When using a texture as normal map, only the red and green channels are required. Given regular texture compression algorithms produce artifacts that don’t look that nice in normal maps, the RGTC compression format is the best fit for this data. Forcing this option to “Enabled” will make Godot import the image as RGTC compressed. By default, it’s set to “Detect” which means that if the texture is ever used as a normal map, it will be changed to “Enabled” and reimported automatically.


There are plenty of settings that can be toggled when importing an image as a texture, depending on the use case.


This setting is mosty commonly used in 3D than 2D (thus it’s generally disabled in 2D). It makes UV coordinates going beyond the 0,0 - 1,1 range to “loop”. Repeating can optionally be set to mirrored mode.


When pixels become larger than the screen pixels, this options enable linear interpolation for them. The result is a smoother (less blocky) texture. This setting can be commonly used in 2D and 3D, but it’s usually disabled when making pixel perfect games.


When pixels become smaller than the screen, mipmaps kick in. This helps reduce the grainy effect when shrinking the textures. Keep in mind that, in older hardware (GLES2, mainly mobile), there are some requirements to use mipmaps:

  • Texture width and height must be powers of 2
  • Repeat must be enabled

Keep in mind the above when making phone games and applications, want to aim for full compatibility, and need mipmaps.

When doing 3D, mipmap should be turned on as this also improves performance (smaller versions of the texture are used for objects further away).


When textures are near parallel to the view (like floors), this option makes them have more detail by reducing blurryness.


Godot uses Linear colorspace when rendering 3D. Textures mapped to albedo or detail channels need to have this option turned on in order for colors to look correct. When set to “Detect” mode, the texture will be marked as SRGB when used in albedo channels.


Some special processes can be applied to images when importe as texture.

Fix Alpha Border

This puts pixels of the same surrounding color in transition from transparency to non transparency. It helps mitigate the outline effect when exporting images from Photoshop and the likes.


It’s a good idea to leave it on by default, unless specific values are needed.

Premultiplied Alpha

An alternative to fix darkened borders is to use premultiplied alpha. By enabling this option, the texture will be converted to this format. Keep in mind that a material will need to be created that uses the PREMULT ALPHA blend mode on canvas items that need it.

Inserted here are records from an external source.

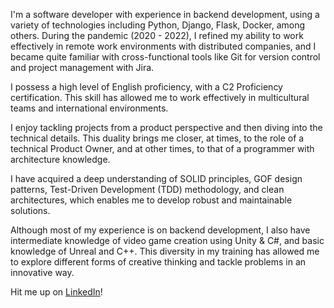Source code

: I'm a software developer with experience in backend development, using a variety of technologies including Python, Django, Flask, Docker, among others. During the pandemic (2020 - 2022), I refined my ability to work effectively in remote work environments with distributed companies, and I became quite familiar with cross-functional tools like Git for version control and project management with Jira.

I possess a high level of English proficiency, with a C2 Proficiency certification. This skill has allowed me to work effectively in multicultural teams and international environments.

I enjoy tackling projects from a product perspective and then diving into the technical details. This duality brings me closer, at times, to the role of a technical Product Owner, and at other times, to that of a programmer with architecture knowledge.

I have acquired a deep understanding of SOLID principles, GOF design patterns, Test-Driven Development (TDD) methodology, and clean architectures, which enables me to develop robust and maintainable solutions.

Although most of my experience is on backend development, I also have intermediate knowledge of video game creation using Unity & C#, and basic knowledge of Unreal and C++. This diversity in my training has allowed me to explore different forms of creative thinking and tackle problems in an innovative way.

Hit me up on [LinkedIn](https://www.linkedin.com/in/agus-fernandez/?locale=en_US)!
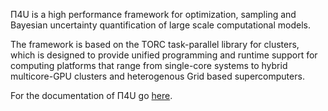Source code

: Π4U is a high performance framework for optimization, sampling and Bayesian uncertainty quantification of large scale computational models.

The framework is based on the TORC task-parallel library for clusters, which is designed to provide unified programming and runtime support for computing platforms that range from single-core systems to hybrid multicore-GPU clusters and heterogenous Grid based supercomputers.



For the documentation of Π4U go [here](https://cselab.github.io/pi4u/).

Some few HDR files are broken and contain SRGB color data. It is advised to not use them but, in the worst case, toggling this option on will make them look right.

Detect 3D

This option makes Godot be aware of when a texture (which is imported for 2D as default) is used in 3D. If this happens, setting are changed so the texture flags are friendlier to 3D (mipmaps, filter and repeat become enabled and compression is changed to VRAM). Texture is also reimported automatically.